Foreign Minister Vartan Oskanian’s statement that the most recent visit to the region by the OSCE Minsk Group co-chairs produced no results and that Heydar Aliev and Robert Kocharian are unlikely to achieve a breakthrough at their upcoming meeting in Moscow leads “Aravot” to repeat its view that both presidents are interested in keeping the peace process deadlocked. The paper points to a recent article in the Russian daily “Nezavisimaya Gazeta” written by Vladimir Kazimirov, Russia’s former Karabakh negotiator. According to Kazimirov, the latest round of shuttle diplomacy demonstrated that the conflict can not be solved by a “package” agreement. Only a phased solution is realistic, Kazimirov concluded. So, the paper comments, Kocharian deliberately sticks to a “doomed option.” “Indeed, this is a fertile ground for demagogues and adventurers.”
“Haykakan Zhamanak” looks at the political transformation of one of Kocharian’s former advisers, Democratic Party leader Aram Sarkisian. Back in 1997, Sarkisian was among those “patriotic” figures who were unmasking Levon Ter-Petrossian’s “defeatist policy” on Karabakh.
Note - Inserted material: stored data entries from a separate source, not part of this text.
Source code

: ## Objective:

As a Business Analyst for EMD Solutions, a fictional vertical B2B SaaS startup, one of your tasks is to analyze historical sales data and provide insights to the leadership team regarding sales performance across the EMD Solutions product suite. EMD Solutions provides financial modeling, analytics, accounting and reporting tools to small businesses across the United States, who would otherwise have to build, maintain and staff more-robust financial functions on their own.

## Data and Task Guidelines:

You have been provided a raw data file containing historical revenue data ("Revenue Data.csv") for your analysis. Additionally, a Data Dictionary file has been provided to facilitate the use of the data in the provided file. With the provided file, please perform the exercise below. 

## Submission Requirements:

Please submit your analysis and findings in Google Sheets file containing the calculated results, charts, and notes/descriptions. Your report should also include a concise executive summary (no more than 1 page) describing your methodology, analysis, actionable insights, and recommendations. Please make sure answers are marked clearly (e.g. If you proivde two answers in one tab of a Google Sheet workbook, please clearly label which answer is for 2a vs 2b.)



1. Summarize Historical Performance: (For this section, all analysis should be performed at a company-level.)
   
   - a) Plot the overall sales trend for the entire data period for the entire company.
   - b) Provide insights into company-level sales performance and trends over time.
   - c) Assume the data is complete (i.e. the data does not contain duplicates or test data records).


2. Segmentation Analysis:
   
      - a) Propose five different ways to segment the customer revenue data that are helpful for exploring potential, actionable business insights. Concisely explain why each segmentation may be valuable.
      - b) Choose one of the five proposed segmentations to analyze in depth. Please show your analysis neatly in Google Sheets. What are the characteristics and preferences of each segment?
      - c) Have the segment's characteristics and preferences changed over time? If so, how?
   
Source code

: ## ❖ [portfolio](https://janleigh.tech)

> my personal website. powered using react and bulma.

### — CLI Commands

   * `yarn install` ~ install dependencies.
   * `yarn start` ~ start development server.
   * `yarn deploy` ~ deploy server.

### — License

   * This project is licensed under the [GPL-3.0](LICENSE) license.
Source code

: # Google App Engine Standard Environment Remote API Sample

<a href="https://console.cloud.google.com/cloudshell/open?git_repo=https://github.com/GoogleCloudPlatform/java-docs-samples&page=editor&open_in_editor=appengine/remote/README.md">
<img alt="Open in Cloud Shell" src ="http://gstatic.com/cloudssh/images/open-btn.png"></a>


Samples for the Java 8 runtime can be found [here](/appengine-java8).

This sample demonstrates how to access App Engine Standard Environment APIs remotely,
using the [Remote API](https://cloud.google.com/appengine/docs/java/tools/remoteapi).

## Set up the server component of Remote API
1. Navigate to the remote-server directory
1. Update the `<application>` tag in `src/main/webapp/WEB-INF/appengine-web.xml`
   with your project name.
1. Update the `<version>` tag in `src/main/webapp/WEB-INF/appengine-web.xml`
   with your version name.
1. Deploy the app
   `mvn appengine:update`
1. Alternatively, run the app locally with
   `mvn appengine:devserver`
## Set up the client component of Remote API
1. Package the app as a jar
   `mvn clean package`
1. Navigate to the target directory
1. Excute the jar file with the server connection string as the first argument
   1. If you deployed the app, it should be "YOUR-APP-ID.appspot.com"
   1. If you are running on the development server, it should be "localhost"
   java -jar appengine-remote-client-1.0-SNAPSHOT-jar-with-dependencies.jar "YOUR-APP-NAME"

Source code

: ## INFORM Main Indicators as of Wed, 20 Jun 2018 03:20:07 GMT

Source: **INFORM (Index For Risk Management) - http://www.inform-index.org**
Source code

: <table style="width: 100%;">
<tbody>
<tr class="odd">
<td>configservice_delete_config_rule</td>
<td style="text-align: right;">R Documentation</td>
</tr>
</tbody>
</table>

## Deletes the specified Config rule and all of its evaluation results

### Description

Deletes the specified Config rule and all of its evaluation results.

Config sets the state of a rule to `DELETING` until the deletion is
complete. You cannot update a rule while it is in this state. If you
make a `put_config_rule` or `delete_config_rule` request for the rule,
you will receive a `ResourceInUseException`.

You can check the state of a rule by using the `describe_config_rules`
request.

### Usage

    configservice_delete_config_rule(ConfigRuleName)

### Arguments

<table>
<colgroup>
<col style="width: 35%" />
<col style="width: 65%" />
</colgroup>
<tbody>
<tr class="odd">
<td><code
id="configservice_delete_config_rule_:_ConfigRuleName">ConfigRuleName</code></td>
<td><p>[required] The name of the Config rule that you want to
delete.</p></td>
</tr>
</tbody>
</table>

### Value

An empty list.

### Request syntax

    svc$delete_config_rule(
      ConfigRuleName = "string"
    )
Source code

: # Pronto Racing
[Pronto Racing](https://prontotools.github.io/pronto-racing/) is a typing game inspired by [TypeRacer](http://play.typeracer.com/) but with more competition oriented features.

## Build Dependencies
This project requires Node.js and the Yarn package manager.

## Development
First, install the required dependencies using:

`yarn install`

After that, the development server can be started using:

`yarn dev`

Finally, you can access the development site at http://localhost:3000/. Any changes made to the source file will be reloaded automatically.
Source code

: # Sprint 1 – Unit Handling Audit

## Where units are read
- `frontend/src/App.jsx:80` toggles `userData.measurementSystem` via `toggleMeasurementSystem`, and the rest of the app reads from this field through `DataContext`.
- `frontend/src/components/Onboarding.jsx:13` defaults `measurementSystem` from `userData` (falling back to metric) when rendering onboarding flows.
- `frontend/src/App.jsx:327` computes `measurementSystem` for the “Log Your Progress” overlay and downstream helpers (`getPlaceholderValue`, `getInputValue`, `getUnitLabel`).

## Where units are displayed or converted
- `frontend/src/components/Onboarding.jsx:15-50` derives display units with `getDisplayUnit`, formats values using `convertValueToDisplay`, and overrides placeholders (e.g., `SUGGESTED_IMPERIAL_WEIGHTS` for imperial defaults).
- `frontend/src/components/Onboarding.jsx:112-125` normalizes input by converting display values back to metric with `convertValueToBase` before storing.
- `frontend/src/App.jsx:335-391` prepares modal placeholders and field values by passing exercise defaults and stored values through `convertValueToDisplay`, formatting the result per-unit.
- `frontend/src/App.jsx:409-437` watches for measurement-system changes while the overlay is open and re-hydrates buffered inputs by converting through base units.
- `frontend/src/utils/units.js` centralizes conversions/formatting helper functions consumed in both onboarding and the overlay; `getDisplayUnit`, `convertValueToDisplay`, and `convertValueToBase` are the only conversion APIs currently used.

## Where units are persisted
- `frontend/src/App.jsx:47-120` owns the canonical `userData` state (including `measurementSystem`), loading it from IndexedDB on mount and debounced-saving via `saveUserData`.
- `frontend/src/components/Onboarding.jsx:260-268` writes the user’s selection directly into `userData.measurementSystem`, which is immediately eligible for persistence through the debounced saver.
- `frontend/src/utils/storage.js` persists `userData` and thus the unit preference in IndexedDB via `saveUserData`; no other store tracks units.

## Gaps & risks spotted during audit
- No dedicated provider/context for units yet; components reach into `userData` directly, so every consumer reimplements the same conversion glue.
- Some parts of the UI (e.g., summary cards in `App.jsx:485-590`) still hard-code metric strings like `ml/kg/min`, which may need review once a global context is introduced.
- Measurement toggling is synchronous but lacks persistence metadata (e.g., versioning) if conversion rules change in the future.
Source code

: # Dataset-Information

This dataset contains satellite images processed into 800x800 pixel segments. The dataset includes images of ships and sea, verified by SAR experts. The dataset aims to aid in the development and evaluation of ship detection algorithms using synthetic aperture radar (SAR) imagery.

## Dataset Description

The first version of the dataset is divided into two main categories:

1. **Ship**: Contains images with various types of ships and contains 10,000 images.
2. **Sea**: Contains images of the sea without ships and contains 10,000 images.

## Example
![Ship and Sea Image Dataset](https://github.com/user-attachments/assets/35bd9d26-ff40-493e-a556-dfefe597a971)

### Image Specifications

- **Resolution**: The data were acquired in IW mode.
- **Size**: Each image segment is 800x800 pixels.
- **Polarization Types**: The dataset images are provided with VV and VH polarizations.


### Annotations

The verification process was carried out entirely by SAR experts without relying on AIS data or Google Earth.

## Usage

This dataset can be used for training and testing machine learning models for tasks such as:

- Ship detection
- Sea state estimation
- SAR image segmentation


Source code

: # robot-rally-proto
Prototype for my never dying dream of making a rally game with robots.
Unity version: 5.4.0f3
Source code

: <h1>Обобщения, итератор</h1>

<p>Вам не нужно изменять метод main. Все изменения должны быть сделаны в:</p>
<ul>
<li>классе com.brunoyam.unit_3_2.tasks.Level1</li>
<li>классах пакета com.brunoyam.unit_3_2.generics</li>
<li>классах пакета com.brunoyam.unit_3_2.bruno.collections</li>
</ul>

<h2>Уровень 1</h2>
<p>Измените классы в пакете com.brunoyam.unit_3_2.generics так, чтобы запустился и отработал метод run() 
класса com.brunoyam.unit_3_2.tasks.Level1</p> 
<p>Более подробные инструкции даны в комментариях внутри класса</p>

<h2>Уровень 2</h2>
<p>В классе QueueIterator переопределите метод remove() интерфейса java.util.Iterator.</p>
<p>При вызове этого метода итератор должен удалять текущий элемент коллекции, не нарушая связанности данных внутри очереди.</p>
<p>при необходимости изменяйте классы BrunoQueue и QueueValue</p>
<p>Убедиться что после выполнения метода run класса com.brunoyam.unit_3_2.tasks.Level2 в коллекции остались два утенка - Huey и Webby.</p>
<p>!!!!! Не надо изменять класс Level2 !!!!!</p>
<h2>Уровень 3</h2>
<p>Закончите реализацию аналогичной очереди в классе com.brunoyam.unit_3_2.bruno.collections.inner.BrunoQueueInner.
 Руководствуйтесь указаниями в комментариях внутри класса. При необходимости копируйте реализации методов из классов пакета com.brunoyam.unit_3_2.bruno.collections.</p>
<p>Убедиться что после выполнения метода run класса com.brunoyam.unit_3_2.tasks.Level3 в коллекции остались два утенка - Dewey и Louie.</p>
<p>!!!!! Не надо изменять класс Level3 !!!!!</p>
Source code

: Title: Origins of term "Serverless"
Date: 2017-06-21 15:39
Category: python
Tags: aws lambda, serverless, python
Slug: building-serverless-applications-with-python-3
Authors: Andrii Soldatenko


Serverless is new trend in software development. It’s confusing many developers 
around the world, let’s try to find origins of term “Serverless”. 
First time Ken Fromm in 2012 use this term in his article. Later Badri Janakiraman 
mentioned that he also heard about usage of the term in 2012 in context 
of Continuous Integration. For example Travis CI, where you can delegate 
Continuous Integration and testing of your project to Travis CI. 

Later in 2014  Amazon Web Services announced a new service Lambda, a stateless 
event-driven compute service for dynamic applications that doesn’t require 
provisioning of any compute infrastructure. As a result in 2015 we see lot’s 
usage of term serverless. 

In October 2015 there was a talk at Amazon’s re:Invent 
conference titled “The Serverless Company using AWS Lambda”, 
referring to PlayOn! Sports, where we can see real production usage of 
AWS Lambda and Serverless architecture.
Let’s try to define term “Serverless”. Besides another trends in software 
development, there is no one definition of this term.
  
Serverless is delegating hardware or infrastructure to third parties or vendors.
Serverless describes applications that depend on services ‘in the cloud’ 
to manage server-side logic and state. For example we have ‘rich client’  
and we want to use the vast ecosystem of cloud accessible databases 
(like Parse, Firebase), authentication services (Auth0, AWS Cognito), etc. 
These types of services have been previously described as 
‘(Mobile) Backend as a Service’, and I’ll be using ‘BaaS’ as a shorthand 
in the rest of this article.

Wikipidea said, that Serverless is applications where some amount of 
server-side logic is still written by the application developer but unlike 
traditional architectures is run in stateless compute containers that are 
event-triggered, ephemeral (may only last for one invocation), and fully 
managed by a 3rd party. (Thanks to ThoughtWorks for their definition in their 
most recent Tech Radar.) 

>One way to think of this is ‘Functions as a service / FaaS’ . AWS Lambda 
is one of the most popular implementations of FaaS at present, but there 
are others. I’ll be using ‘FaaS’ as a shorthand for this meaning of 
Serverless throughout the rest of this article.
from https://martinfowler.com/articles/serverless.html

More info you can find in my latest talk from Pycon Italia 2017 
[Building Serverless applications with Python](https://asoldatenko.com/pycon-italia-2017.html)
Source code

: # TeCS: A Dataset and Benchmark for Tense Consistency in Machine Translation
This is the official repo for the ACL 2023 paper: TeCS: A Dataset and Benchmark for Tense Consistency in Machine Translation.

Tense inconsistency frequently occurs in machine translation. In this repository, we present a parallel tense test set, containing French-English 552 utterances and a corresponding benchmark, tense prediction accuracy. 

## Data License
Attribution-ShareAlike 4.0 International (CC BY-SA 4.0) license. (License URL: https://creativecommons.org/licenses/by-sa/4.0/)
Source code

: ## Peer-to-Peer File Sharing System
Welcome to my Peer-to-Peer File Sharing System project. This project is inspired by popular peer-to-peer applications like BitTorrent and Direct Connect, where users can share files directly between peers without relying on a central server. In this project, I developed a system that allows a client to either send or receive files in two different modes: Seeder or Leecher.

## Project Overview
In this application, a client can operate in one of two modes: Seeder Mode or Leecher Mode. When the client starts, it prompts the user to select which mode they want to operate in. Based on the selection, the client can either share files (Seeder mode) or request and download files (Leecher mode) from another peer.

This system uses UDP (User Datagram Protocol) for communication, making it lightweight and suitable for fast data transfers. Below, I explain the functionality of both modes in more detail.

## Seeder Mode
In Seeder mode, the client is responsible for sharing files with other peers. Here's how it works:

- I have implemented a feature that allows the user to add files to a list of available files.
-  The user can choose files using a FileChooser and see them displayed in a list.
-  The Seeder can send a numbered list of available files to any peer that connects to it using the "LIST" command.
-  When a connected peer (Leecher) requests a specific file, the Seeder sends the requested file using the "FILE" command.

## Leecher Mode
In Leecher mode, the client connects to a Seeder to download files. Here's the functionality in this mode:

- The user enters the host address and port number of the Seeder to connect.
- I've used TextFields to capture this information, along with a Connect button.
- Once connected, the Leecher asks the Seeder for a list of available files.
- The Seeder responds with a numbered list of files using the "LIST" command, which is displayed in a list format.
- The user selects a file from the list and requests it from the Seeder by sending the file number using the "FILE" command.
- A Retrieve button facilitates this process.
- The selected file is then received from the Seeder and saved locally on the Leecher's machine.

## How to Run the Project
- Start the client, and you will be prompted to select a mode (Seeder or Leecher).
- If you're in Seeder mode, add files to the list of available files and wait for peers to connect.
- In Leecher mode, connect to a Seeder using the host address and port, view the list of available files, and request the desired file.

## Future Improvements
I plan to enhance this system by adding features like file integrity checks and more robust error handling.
He later joined Kocharian’s administration only to become disillusioned with the new president. Sarkisian now wants fresh presidential elections. He warns that not only does Kocharian risk losing power but could also be prosecuted by Armenia’s “next authorities.”
The three opposition parties that were as recently as last month forcefully campaigning for Kocharian’s impeachment “seem to have gone underground” after their October 26 rally, writes “Haykakan Zhamanak.” Judging from the lack of attention to their activities from the pro-government media, the troika is no longer perceived to be dangerous by the regime. But one of its leaders, Albert Bazeyan, remains hopeful. He argues that since the authorities are playing “dangerous games” on the domestic and foreign fronts “the political situation may change at any moment.” In that case, the opposition will be able to collect enough signatures to impeach Kocharian. “So we will always keep the issue on the agenda,” Bazeyan says. The paper, however, is unimpressed by these assurances, saying that the opposition only counts on mass defections of defections of pro-Kocharian deputies.
“Hayots Ashkhar” rejects the argument that higher salaries in the civil service would significantly reduce corruption in Armenia. Most bureaucrats are not poor at all, the paper says. “In reality, they get more than doctors, teachers and scientists do. And there is no country in the civilized world where bureaucrats are paid so much for such a bad work and are allowed to take bribes and steal.”
“Yerkir” says the government overestimated Armenia’s attractiveness to foreigners. It is evident that the number of tourists who have visited Armenia this year is not anywhere near the predicted 150,000. For one thing, the celebrations of 1700 years of Christianity in Armenia do not seem to have aroused their interest. Those celebrations, according to the paper, were not well prepared and proceeded “rather haphazardly.”